A different sport but the same outlook - it was startling to see that the mindset of the Seahawks had the Raiders beaten before kick off. Further to that, Oakland don’t have the worst team in the league on paper, far from it, and they shouldn’t be where they are. Maybe they’ve been taking some consultation from Chris Coleman and Simon Grayson?
Sunderland are determined not to be defined as a League One club, not to act like shrinking violets but rather, Chris Maguire’s. To build for the future with young superstars like Maja and have a set of fans that are behind them every step of the way.
Sunderland needed reform - what they got was an intrinsic root and branch surgery that’s been a tremendous success - and it’s taken a day surrounded by people dressed as Seagulls for me to realise.

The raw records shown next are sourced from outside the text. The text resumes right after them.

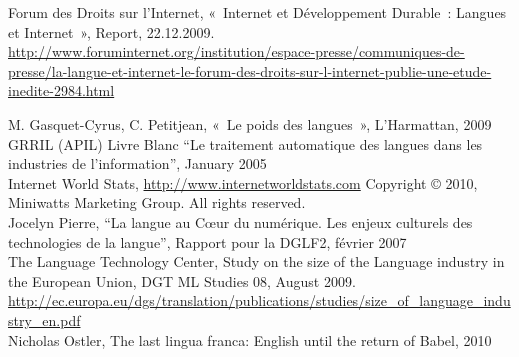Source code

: \begin{sloppypar}
Forum des Droits sur l’Internet, «~Internet et Développement Durable~: Langues et Internet~», Report, 22.12.2009.\\
\url{http://www.foruminternet.org/institution/espace-presse/communiques-de-presse/la-langue-et-internet-le-forum-des-droits-sur-l-internet-publie-une-etude-inedite-2984.html}\\
\end{sloppypar}


M. Gasquet-Cyrus, C. Petitjean, «~Le poids des langues~», L’Harmattan, 2009\\

GRRIL (APIL) Livre Blanc ``Le traitement automatique des langues dans les industries de l’information'', January 2005\\

Internet World Stats, \url{http://www.internetworldstats.com} Copyright © 2010, Miniwatts Marketing Group. All rights reserved.\\

Jocelyn Pierre, ``La langue au Cœur du numérique. Les enjeux culturels des technologies de la langue'', Rapport pour la DGLF2, février 2007\\

The Language Technology Center, Study on the size of the Language industry in the European Union, DGT ML Studies 08, August 2009. \url{http://ec.europa.eu/dgs/translation/publications/studies/size\_of\_language\_industry\_en.pdf}\\

Nicholas Ostler, The last lingua franca: English until the return of Babel, 2010\\



%

  
\cleardoublepage

\label{metanetmembers}

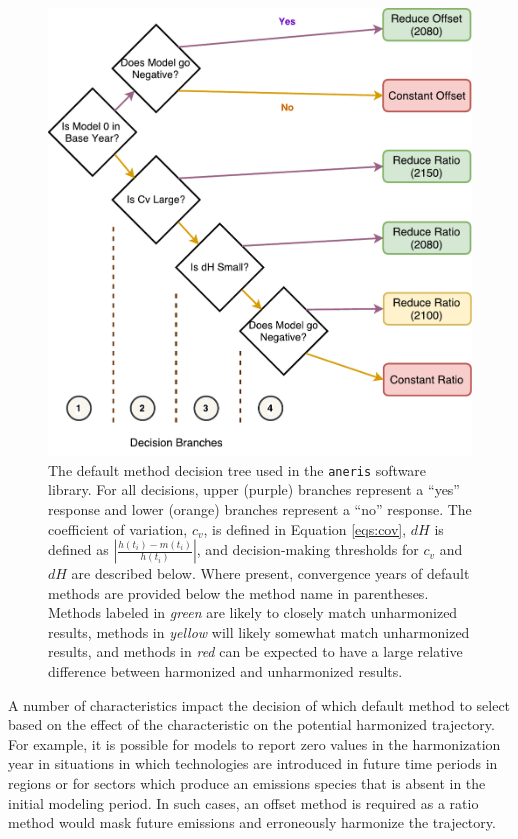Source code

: \documentclass[review]{elsarticle}
\newcommand{\code}[1]{\lstinline[basicstyle=\ttfamily\color{black}]|#1|}
\begin{document}
\begin{figure}
  \begin{center}
    \includegraphics[width=\textwidth]{decision_tree.pdf}
    \caption[]{
      \label{fig:decision_tree}
      The default method decision tree used in the \code{aneris} software
      library. For all decisions, upper (purple) branches represent a ``yes''
      response and lower (orange) branches represent a ``no'' response. The
      coefficient of variation, $c_v$, is defined in Equation \ref{eqs:cov},
      $dH$ is defined as $\left|\frac{h(t_i) - m(t_i)}{h(t_i)}\right|$, and
      decision-making thresholds for $c_v$ and $dH$ are described below.  Where
      present, convergence years of default methods are provided below the
      method name in parentheses.  Methods labeled in \textit{green} are likely
      to closely match unharmonized results, methods in \textit{yellow} will
      likely somewhat match unharmonized results, and methods in \textit{red}
      can be expected to have a large relative difference between harmonized and
      unharmonized results.}
  \end{center}
\end{figure}

A number of characteristics impact the decision of which default method to
select based on the effect of the characteristic on the potential harmonized
trajectory. For example, it is possible for models to report zero values in the
harmonization year in situations in which technologies are introduced in future
time periods in regions or for sectors which produce an emissions species that
is absent in the initial modeling period. In such cases, an offset method is
required as a ratio method would mask future emissions and erroneously harmonize
the trajectory. 
\end{document}
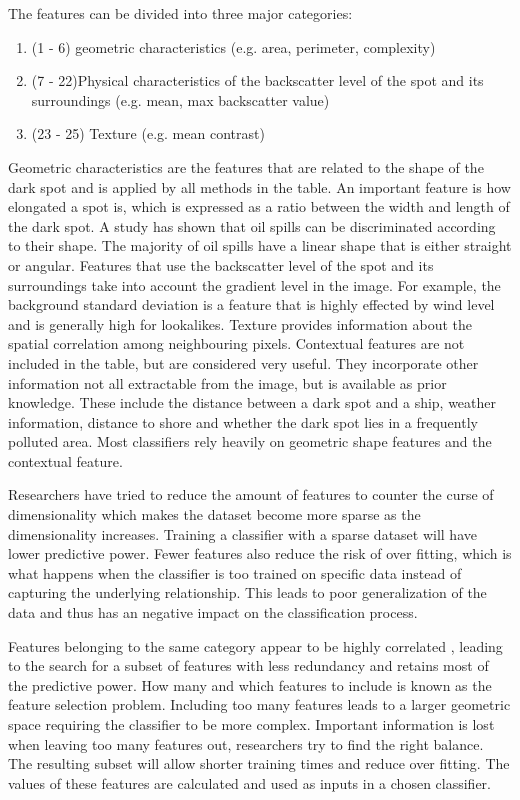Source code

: The features can be divided into three major categories\cite{Brekke200595}:
\begin{enumerate}
\item (1 - 6) geometric characteristics (e.g. area, perimeter, complexity)
\item (7 - 22)Physical characteristics of the backscatter level of the spot and its surroundings (e.g. mean, max backscatter value)
\item (23 - 25) Texture (e.g. mean contrast)
\end{enumerate}

Geometric characteristics are the features that are related to the shape of the dark spot and is applied by all methods in the table\cite{Topouzelis200930}. An important feature is how elongated a spot is, which is expressed as a ratio between the width and length of the dark spot\cite{Gasull20071}. A study has shown that oil spills can be discriminated according to their shape\cite{Guo2014146}. The majority of oil spills have a linear shape that is either straight or angular\cite{Pavlakis200156}. Features that use the backscatter level of the spot and its surroundings take into account the gradient level in the image. For example, the background standard deviation is a feature that is highly effected by wind level and is generally high for lookalikes. Texture provides information about the spatial correlation among neighbouring pixels. Contextual features are not included in the table, but are considered very useful\cite{Topouzelis200930}. They incorporate other information not all extractable from the image, but is available as prior knowledge. These include the distance between a dark spot and a ship, weather information, distance to shore and whether the dark spot lies in a frequently polluted area. Most classifiers rely heavily on geometric shape features and the contextual feature.\cite{Xu201414}

Researchers have tried to reduce the amount of features to counter the curse of dimensionality which makes the dataset become more sparse as the dimensionality increases. Training a classifier with a sparse dataset will have lower predictive power. Fewer features also reduce the risk of over fitting, which is what happens when the classifier is too trained on specific data instead of capturing the underlying relationship. This leads to poor generalization of the data and thus has an negative impact on the classification process.

Features belonging to the same category appear to be highly correlated \cite{Xu201414}, leading to the search for a subset of features with less redundancy and retains most of the predictive power. How many and which features to include is known as the feature selection problem. Including too many features leads to a larger geometric space requiring the classifier to be more complex. Important information is lost when leaving too many features out, researchers try to find the right balance. The resulting subset will allow shorter training times and reduce over fitting. The values of these features are calculated and used as inputs in a chosen classifier.
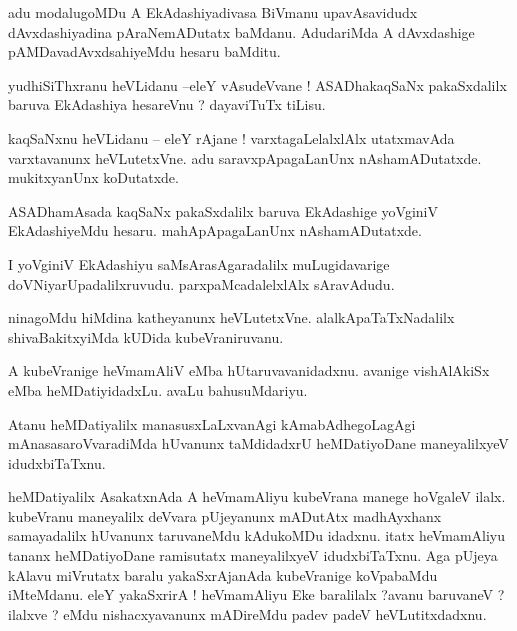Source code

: \documentclass{article}
\begin{document}
\begin{mn}%
adu modalugoMDu A EkAdashiyadivasa BiVmanu upavAsavidudx dAvxdashiyadina pAraNemADutatx baMdanu. 
AdudariMda A dAvxdashige pAMDavadAvxdsahiyeMdu hesaru baMditu.
\end{mn}


\begin{mn}%
yudhiSiThxranu heVLidanu --eleY vAsudeVvane ! ASADhakaqSaNx pakaSxdalilx baruva EkAdashiya 
hesareVnu ? dayaviTuTx tiLisu.
\end{mn}

\begin{mn}%
kaqSaNxnu heVLidanu -- eleY rAjane ! varxtagaLelalxlAlx utatxmavAda varxtavanunx heVLutetxVne. adu 
saravxpApagaLanUnx nAshamADutatxde. mukitxyanUnx koDutatxde.
\end{mn}

\begin{mn}%
ASADhamAsada kaqSaNx pakaSxdalilx baruva EkAdashige yoVginiV EkAdashiyeMdu hesaru. mahApApagaLanUnx 
nAshamADutatxde.
\end{mn}

\begin{mn}%
I yoVginiV EkAdashiyu saMsArasAgaradalilx muLugidavarige doVNiyarUpadalilxruvudu. 
parxpaMcadalelxlAlx sAravAdudu.
\end{mn}

\begin{mn}%
ninagoMdu hiMdina katheyanunx heVLutetxVne. alalkApaTaTxNadalilx shivaBakitxyiMda kUDida 
kubeVraniruvanu.
\end{mn}

\begin{mn}%
A kubeVranige heVmamAliV eMba hUtaruvavanidadxnu. avanige vishAlAkiSx eMba heMDatiyidadxLu. avaLu 
bahusuMdariyu.
\end{mn}

\begin{mn}%
Atanu heMDatiyalilx manasusxLaLxvanAgi kAmabAdhegoLagAgi mAnasasaroVvaradiMda hUvanunx taMdidadxrU 
heMDatiyoDane maneyalilxyeV idudxbiTaTxnu.
\end{mn}

\begin{mn}%
heMDatiyalilx AsakatxnAda A heVmamAliyu kubeVrana manege hoVgaleV ilalx. kubeVranu maneyalilx 
deVvara pUjeyanunx mADutAtx madhAyxhanx samayadalilx hUvanunx taruvaneMdu kAdukoMDu idadxnu. itatx 
heVmamAliyu tananx heMDatiyoDane ramisutatx maneyalilxyeV idudxbiTaTxnu. Aga pUjeya kAlavu 
miVrutatx baralu yakaSxrAjanAda kubeVranige koVpabaMdu iMteMdanu. eleY yakaSxrirA ! heVmamAliyu 
Eke baralilalx ?avanu baruvaneV ? ilalxve ? eMdu nishacxyavanunx mADireMdu padev padeV 
heVLutitxdadxnu.
\end{mn}
\end{document}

I’ve always appreciated the importance of self-belief in sport. As I left the stadium, the biggest lesson I learned was just how important that confidence and belief is. Without it, you’re Oakland, you’re David Moyes, you’re getting humbled at home and you’re hopeless. With it, you’re Seattle, you’re Jack Ross, you’re hopeful, and come May, maybe, just maybe, you’re Champions.